At times, though, things are handled far less deftly, namely in the episodes She and War Zone. Angel – who, besides being inhuman, is a rich white man who, despite resolutely failing to charge the vast majority of his clients and having no other apparent source of income, lives in spacious quarters and drives a snazzy car – approaches, in one, oppressed women and, in the other, poor black children forced into a gang to survive the vampires attacking them. Each time, those in the group, at first, and rather reasonably, doubt Angel's ability to help them. And, each time, Angel proves that he can help anyone and everyone, regardless of their problem or situation, boiling the prejudices and difficulties against the groups into handily punchable opponents. The episodes aren't awful, but they both feel oversimplified and leave Angel a white knight with armor so bright and pure that it ends up defying belief, ironically making what could have been the show's grittiest episode (War Zone) into one of its most uncomplicated and superheroesque.

Most episodes, though, fair far better, thriving on the show's darker atmosphere and more adult tone. Many, like I Fall to Pieces and I've Got You Under My Skin, are genuinely creepy, even terrifying, to an extent that I can't remember anything on Buffy being. Others, like the Ring, are simpler but no less effective, while some – such as Eternity and the absolutely stunning Somnambulist – create incredible character arcs and portrayals in just forty minutes.

All of that's not even mentioning Five by Five and Sanctuary, the season's two Faith episodes, taking place immediately after Faith flees from Buffy. These two are made entirely of the rare moments when absolutely everything comes together, humor and tension and terror and more, to make something astounding. Faith, by this point, is utterly insane and utterly deadly, and her every moment is fantastic, but it's the conflicting reactions of Angel and Wesley that make the arc. Angel, the do gooder with the past of atrocities, can let no one go, can never acknowledge that there is a point after which redemption is impossible. Wesley, meanwhile, was brought up under the harsh and specific rules of the Watchers Council, and even that's before what Faith does to him in Five by Five.

From those and other episodes, much of Angel's worldview can be seen here. For him, it's never too late to turn around and redeem oneself – but, at the same time, there's no one harder than those who choose not to. Late in the season, in Blind Date, a member of Wolfram and Hart finds himself beset by moral qualms and wonders whether he should step away from the organization. Angel, after listening to him attempt to whitewash his own actions, shows damn little sympathy:

Lindsey: [We were] dirt poor. No shoes, no toilet, six of us kids in one room. And come flu season it was down to four. I was seven when they took the house. They just came right in and took it. And my daddy's being nice, you know? Joking with the bastards while he signs the deed. So yeah, we had a choice. You got stepped on or you got to stepping. And I swore to myself that I was not gonna be the guy standing there with a stupid grin on my face while my life got dribbled out.

Angel, after pretending to fall asleep: I'm sorry, I nodded off. Did you get to the part where you're evil? (Blind Date)

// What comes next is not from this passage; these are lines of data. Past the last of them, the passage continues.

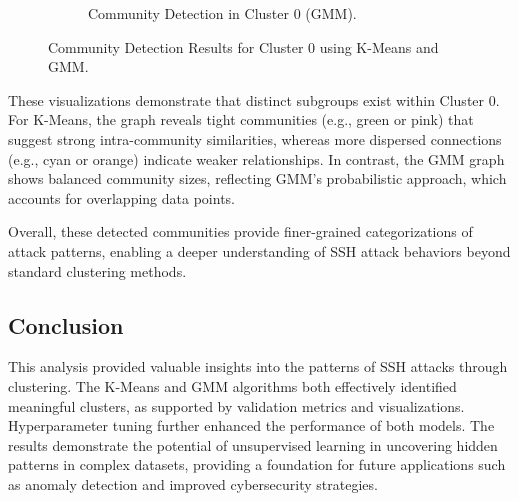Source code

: \begin{figure}[H]
\begin{subfigure}[c]{0.47\textwidth}
                        \caption{Community Detection in Cluster 0 (GMM).}
                        \label{fig:gmm_graph}
                    \end{subfigure}
                    \vspace{-0.1cm}
                    \caption{Community Detection Results for Cluster 0 using K-Means and GMM.}
                \end{figure}
            
                These visualizations demonstrate that distinct subgroups exist within Cluster 0. For K-Means, the graph reveals tight communities (e.g., green or pink) that suggest strong intra-community similarities, whereas more dispersed connections (e.g., cyan or orange) indicate weaker relationships. In contrast, the GMM graph shows balanced community sizes, reflecting GMM's probabilistic approach, which accounts for overlapping data points. 

                Overall, these detected communities provide finer-grained categorizations of attack patterns, enabling a deeper understanding of SSH attack behaviors beyond standard clustering methods.

    \subsection{Conclusion}
    
        This analysis provided valuable insights into the patterns of SSH attacks through clustering. The K-Means and GMM algorithms both effectively identified meaningful clusters, as supported by validation metrics and visualizations. Hyperparameter tuning further enhanced the performance of both models. The results demonstrate the potential of unsupervised learning in uncovering hidden patterns in complex datasets, providing a foundation for future applications such as anomaly detection and improved cybersecurity strategies.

The organization that Lindsey works for there, the guys in suits that make up the system that Angel and the down and out must fight, are the season's big bad, or would be if the show ever really got around to the supposed center of its plot. The majority of those fantastic one episode arcs build to nothing and, though the shadowy law firm of Wolfram and Heart recurs in the shadows and in an increasingly adversarial way, we never get a glimpse of who they are or what they're trying to do.  By the season's end, Wolfram and Heart have decided that Angel's their foe because he's interfering with their operations, but it's not possible to get even the faintest idea of just what he's interfering with or just what they'd be doing if he wasn't around.

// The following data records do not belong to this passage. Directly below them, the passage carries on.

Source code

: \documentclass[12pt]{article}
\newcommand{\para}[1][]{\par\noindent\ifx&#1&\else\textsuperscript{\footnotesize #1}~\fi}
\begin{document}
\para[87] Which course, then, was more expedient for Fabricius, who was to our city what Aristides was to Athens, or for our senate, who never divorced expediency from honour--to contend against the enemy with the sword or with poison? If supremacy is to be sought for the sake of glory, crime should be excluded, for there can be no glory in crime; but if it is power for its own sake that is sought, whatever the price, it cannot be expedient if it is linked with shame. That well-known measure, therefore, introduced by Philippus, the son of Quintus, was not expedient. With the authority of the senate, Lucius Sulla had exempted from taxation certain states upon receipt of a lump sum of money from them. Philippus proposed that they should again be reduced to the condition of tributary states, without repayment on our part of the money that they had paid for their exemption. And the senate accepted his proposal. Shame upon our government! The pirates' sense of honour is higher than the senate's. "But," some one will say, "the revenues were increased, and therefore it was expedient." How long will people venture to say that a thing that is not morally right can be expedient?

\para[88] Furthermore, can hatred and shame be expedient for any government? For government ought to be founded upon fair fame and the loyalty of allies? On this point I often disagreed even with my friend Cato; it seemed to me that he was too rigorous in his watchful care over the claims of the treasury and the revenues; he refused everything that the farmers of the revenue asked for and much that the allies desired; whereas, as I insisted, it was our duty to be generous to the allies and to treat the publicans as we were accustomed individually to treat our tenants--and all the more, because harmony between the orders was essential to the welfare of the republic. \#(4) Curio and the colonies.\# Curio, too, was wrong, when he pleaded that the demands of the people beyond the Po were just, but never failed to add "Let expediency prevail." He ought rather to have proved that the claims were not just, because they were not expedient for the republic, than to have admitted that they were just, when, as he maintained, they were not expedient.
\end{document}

In addition, as Wolfram and Hart's made up entirely of humans, with a security system that seems primarily made up of hope that they won't be attacked, it's difficult to see why Angel doesn't just burn the place to the ground. He's even shown to  break in with nigh no trouble multiple times, but doesn't bother to destroy his foes, because… huh. Not particularly sure on that one. Besides which, Wolfram and Hart has the same thing. Yeah, they send the occasional super powered hitman after Angel towards the season's close, but why they don't do so with, say, a dozen at once, or why they don't go after those squishy mortals who like to help Angel, is hard to say. Not to mention that their final plan – bringing back a throwaway vampire from Buffy's first season that, yeah, maybe have sired Angel but never did anything interesting or important – is not quite making me quake with terror yet.

But while Wolfram and Hart still need to be explored in far greater depth, the show's got time and seasons yet, and what's here in season one is, for the most part, fantastic. The dark, urban atmosphere that Whedon and co have here birthed is oppressive and gripping, the characters at once flawed and larger than life, the plots at once complex and satisfying. All in all, Angel seems a more than worthy spin off to Buffy.

Standouts: Five by Five, Sanctuary, Somnambulist, Blind Date, Hero

Wednesday, December 7, 2011

K.J. Parker - The Hammer

You can have justice, or you can keep the peace. Can't have both. (p. 379)

Though I can hardly call myself an expert in Parker's work, I have read The Folding Knife and the Engineer Trilogy, and the similarities between The Hammer and the latter of those two are unmistakable. Some of those are superficial, like how we've here, as we had there, a scene involving the urgent construction of some strange tool to save a man's life. But that pales compared to the rather larger similarity of a world, one filled with conflict but set in its ways, disrupted forever by a single freethinking man that fled the established order, outthought everyone else, started a factory, revolutionized the economy and technology of all those around him, had an ulterior motive, and changed everything.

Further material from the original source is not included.